Grand Theft Auto’s madcap escalation through the PS2 era emphasised that cartoon spectacle was the series’ primary purpose, the juvenile shock value of Rockstar’s narratives providing only a persuasive secondary argument for the case. Not that most people play right through GTA’s story at all these days. Crackdown brought in an addictive collect-‘em-up meta-game that fuelled giddy, superhuman feats. A great spin on the existing open-world ideal, but one whose innovations in turn fuelled only a larger-scale version of the same goon-smashing, car-crashing, virtual action-figure toy box.

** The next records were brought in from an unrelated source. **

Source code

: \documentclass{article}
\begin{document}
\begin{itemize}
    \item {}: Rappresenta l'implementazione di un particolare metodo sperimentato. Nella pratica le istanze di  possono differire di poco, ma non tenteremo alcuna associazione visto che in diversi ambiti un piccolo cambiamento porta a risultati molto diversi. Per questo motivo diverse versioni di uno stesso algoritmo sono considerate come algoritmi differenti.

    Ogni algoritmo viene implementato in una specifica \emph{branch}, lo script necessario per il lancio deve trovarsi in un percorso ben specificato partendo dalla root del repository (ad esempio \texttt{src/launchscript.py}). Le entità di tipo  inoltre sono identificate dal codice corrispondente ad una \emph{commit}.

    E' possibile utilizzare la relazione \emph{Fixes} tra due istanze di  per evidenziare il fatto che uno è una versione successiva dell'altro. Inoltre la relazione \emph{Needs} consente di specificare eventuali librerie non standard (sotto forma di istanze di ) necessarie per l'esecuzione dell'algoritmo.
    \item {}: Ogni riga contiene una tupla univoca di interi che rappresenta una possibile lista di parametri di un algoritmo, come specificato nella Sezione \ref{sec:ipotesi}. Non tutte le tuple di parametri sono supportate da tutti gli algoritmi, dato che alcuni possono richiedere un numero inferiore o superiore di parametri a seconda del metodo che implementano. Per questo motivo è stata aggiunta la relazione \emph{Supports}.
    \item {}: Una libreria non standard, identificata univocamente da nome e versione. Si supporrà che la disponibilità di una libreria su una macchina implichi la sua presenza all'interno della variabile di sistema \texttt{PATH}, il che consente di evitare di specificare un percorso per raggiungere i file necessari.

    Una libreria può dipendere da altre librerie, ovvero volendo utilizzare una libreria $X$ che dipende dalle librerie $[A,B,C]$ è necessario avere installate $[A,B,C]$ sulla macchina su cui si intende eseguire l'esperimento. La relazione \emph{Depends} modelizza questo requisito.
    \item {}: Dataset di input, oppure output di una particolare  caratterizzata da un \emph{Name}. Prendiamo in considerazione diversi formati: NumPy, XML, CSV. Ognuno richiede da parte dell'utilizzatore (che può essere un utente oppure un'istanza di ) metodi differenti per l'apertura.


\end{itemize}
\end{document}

The same conceit we’d been playing with in video games for six years. The same conceit we’d been playing with on the carpet since we were six years old.
Red Faction: Guerilla? Literally ‘Breaking Stuff: The Game’. Just Cause and Mercenaries? Deliciously intricate interaction systems, but essentially a route to the more complex destruction of a wider variety of things. Saints Row? Pretty much the logical end point of all of the above. In fact the series made sure of it, altering and rebooting its scenario as many times as necessary to ensure that it wrung out every possible way of destroying every possible thing with every possible flavour of silliness. Out of options? Screw it, it’s The Matrix now. Go crazy. The Arkham series was initially more restrained, using its maps as more of a hub-world to contain isolated, linear level designs, but even the world’s greatest detective succumbed to incendiary, vehicular action by the time his trilogy ended.
And frankly, I find it all a bit wasteful. I’m tired of seeing sumptuously crafted, living, breathing worlds, and knowing that they exist only to destroy. All of the games mentioned above are great fun – and my time in GTA 5’s story mode alone runs to an hour count in the triple figures – but I can’t help feeling that open-world structures can be used for more.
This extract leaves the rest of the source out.